= Beginning of Section =

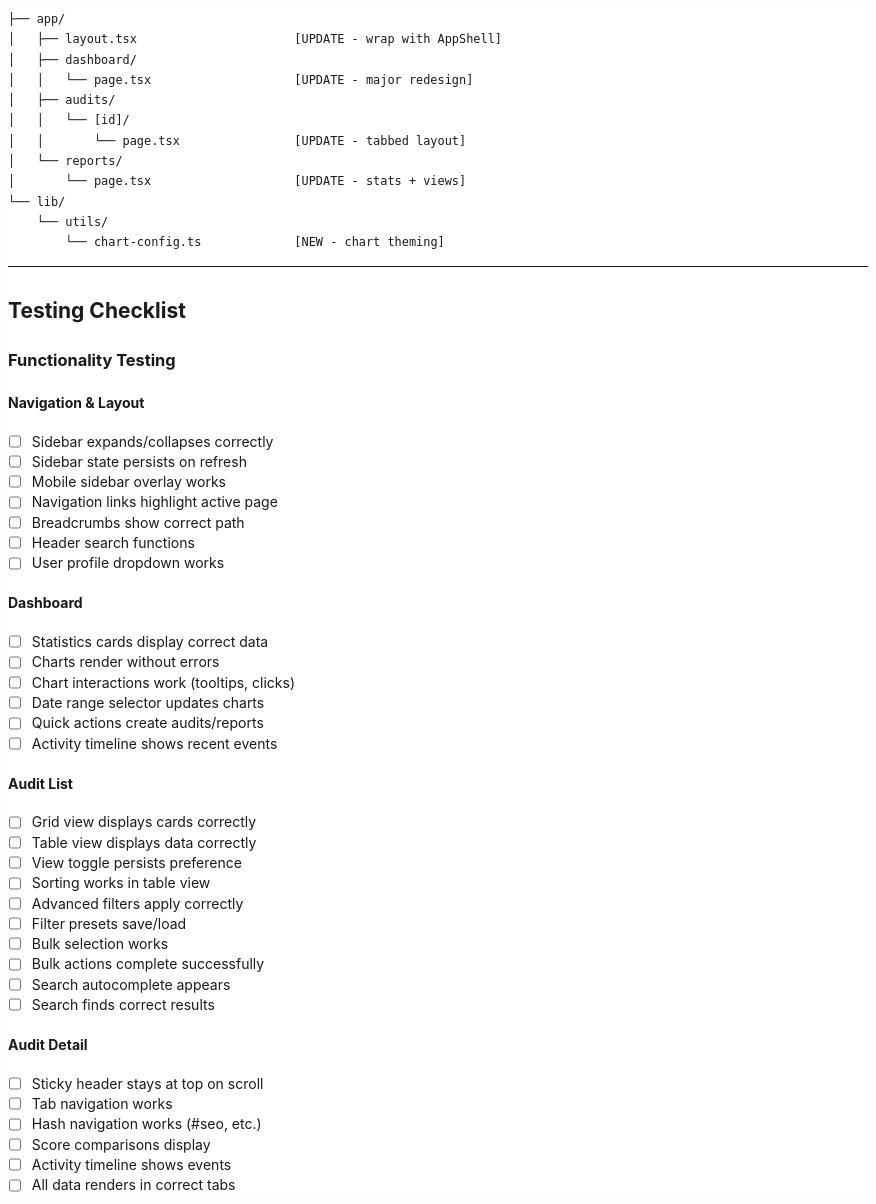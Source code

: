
 ```
├── app/
│   ├── layout.tsx                      [UPDATE - wrap with AppShell]
│   ├── dashboard/
│   │   └── page.tsx                    [UPDATE - major redesign]
│   ├── audits/
│   │   └── [id]/
│   │       └── page.tsx                [UPDATE - tabbed layout]
│   └── reports/
│       └── page.tsx                    [UPDATE - stats + views]
└── lib/
    └── utils/
        └── chart-config.ts             [NEW - chart theming]
```

---

## Testing Checklist

### Functionality Testing

#### Navigation & Layout
- [ ] Sidebar expands/collapses correctly
- [ ] Sidebar state persists on refresh
- [ ] Mobile sidebar overlay works
- [ ] Navigation links highlight active page
- [ ] Breadcrumbs show correct path
- [ ] Header search functions
- [ ] User profile dropdown works

#### Dashboard
- [ ] Statistics cards display correct data
- [ ] Charts render without errors
- [ ] Chart interactions work (tooltips, clicks)
- [ ] Date range selector updates charts
- [ ] Quick actions create audits/reports
- [ ] Activity timeline shows recent events

#### Audit List
- [ ] Grid view displays cards correctly
- [ ] Table view displays data correctly
- [ ] View toggle persists preference
- [ ] Sorting works in table view
- [ ] Advanced filters apply correctly
- [ ] Filter presets save/load
- [ ] Bulk selection works
- [ ] Bulk actions complete successfully
- [ ] Search autocomplete appears
- [ ] Search finds correct results

#### Audit Detail
- [ ] Sticky header stays at top on scroll
- [ ] Tab navigation works
- [ ] Hash navigation works (#seo, etc.)
- [ ] Score comparisons display
- [ ] Activity timeline shows events
- [ ] All data renders in correct tabs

= End of Section =

### YOUR GOAL
The lines from the one holding "- [ ] Navigation links highlight active page" through the end of the listing above are to be written out exactly, both ends included, and no others.

### COMPLETED EXERCISE
- [ ] Navigation links highlight active page
- [ ] Breadcrumbs show correct path
- [ ] Header search functions
- [ ] User profile dropdown works

#### Dashboard
- [ ] Statistics cards display correct data
- [ ] Charts render without errors
- [ ] Chart interactions work (tooltips, clicks)
- [ ] Date range selector updates charts
- [ ] Quick actions create audits/reports
- [ ] Activity timeline shows recent events

#### Audit List
- [ ] Grid view displays cards correctly
- [ ] Table view displays data correctly
- [ ] View toggle persists preference
- [ ] Sorting works in table view
- [ ] Advanced filters apply correctly
- [ ] Filter presets save/load
- [ ] Bulk selection works
- [ ] Bulk actions complete successfully
- [ ] Search autocomplete appears
- [ ] Search finds correct results

#### Audit Detail
- [ ] Sticky header stays at top on scroll
- [ ] Tab navigation works
- [ ] Hash navigation works (#seo, etc.)
- [ ] Score comparisons display
- [ ] Activity timeline shows events
- [ ] All data renders in correct tabs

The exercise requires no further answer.